Please copy out every line of the data word for word.

:: Material supplied

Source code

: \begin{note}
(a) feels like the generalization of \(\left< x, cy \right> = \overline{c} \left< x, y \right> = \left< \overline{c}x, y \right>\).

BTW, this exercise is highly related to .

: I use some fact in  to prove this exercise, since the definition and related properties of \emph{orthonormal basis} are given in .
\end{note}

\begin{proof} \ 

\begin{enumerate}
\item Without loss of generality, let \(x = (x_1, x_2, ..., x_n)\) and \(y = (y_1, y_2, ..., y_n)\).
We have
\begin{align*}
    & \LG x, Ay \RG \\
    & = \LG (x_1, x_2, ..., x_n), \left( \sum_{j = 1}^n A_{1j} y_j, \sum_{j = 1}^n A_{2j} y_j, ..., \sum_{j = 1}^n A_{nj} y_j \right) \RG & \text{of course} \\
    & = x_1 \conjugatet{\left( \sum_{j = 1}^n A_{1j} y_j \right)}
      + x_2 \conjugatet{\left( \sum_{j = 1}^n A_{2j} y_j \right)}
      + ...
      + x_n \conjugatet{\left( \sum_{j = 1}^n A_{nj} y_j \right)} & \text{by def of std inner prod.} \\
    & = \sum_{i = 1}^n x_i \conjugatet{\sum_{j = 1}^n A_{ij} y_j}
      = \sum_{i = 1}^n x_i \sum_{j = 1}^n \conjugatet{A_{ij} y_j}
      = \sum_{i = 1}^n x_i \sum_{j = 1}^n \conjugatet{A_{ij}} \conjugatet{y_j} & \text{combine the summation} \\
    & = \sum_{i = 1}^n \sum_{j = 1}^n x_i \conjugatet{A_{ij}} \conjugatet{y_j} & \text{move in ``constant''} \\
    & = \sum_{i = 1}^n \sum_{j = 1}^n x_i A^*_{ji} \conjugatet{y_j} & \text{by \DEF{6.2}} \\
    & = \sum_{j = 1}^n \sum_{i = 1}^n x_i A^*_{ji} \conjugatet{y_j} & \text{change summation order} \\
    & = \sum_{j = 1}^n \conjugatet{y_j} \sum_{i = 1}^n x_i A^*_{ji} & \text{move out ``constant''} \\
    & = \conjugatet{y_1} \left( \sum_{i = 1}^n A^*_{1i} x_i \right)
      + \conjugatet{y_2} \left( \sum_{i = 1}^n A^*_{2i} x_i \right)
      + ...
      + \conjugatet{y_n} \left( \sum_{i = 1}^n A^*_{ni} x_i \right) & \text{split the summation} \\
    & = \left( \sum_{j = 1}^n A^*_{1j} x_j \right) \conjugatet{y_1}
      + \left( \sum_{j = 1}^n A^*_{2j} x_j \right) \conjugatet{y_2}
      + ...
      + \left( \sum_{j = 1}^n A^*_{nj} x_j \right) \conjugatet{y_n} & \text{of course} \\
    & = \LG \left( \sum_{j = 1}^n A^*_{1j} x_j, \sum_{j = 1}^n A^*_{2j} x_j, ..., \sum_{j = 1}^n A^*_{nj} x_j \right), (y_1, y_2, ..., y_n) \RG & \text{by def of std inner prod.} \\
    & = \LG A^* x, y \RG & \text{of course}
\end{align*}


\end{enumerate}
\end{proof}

::::

Result:
Source code

: \begin{note}
(a) feels like the generalization of \(\left< x, cy \right> = \overline{c} \left< x, y \right> = \left< \overline{c}x, y \right>\).

BTW, this exercise is highly related to .

: I use some fact in  to prove this exercise, since the definition and related properties of \emph{orthonormal basis} are given in .
\end{note}

\begin{proof} \ 

\begin{enumerate}
\item Without loss of generality, let \(x = (x_1, x_2, ..., x_n)\) and \(y = (y_1, y_2, ..., y_n)\).
We have
\begin{align*}
    & \LG x, Ay \RG \\
    & = \LG (x_1, x_2, ..., x_n), \left( \sum_{j = 1}^n A_{1j} y_j, \sum_{j = 1}^n A_{2j} y_j, ..., \sum_{j = 1}^n A_{nj} y_j \right) \RG & \text{of course} \\
    & = x_1 \conjugatet{\left( \sum_{j = 1}^n A_{1j} y_j \right)}
      + x_2 \conjugatet{\left( \sum_{j = 1}^n A_{2j} y_j \right)}
      + ...
      + x_n \conjugatet{\left( \sum_{j = 1}^n A_{nj} y_j \right)} & \text{by def of std inner prod.} \\
    & = \sum_{i = 1}^n x_i \conjugatet{\sum_{j = 1}^n A_{ij} y_j}
      = \sum_{i = 1}^n x_i \sum_{j = 1}^n \conjugatet{A_{ij} y_j}
      = \sum_{i = 1}^n x_i \sum_{j = 1}^n \conjugatet{A_{ij}} \conjugatet{y_j} & \text{combine the summation} \\
    & = \sum_{i = 1}^n \sum_{j = 1}^n x_i \conjugatet{A_{ij}} \conjugatet{y_j} & \text{move in ``constant''} \\
    & = \sum_{i = 1}^n \sum_{j = 1}^n x_i A^*_{ji} \conjugatet{y_j} & \text{by \DEF{6.2}} \\
    & = \sum_{j = 1}^n \sum_{i = 1}^n x_i A^*_{ji} \conjugatet{y_j} & \text{change summation order} \\
    & = \sum_{j = 1}^n \conjugatet{y_j} \sum_{i = 1}^n x_i A^*_{ji} & \text{move out ``constant''} \\
    & = \conjugatet{y_1} \left( \sum_{i = 1}^n A^*_{1i} x_i \right)
      + \conjugatet{y_2} \left( \sum_{i = 1}^n A^*_{2i} x_i \right)
      + ...
      + \conjugatet{y_n} \left( \sum_{i = 1}^n A^*_{ni} x_i \right) & \text{split the summation} \\
    & = \left( \sum_{j = 1}^n A^*_{1j} x_j \right) \conjugatet{y_1}
      + \left( \sum_{j = 1}^n A^*_{2j} x_j \right) \conjugatet{y_2}
      + ...
      + \left( \sum_{j = 1}^n A^*_{nj} x_j \right) \conjugatet{y_n} & \text{of course} \\
    & = \LG \left( \sum_{j = 1}^n A^*_{1j} x_j, \sum_{j = 1}^n A^*_{2j} x_j, ..., \sum_{j = 1}^n A^*_{nj} x_j \right), (y_1, y_2, ..., y_n) \RG & \text{by def of std inner prod.} \\
    & = \LG A^* x, y \RG & \text{of course}
\end{align*}


\end{enumerate}
\end{proof}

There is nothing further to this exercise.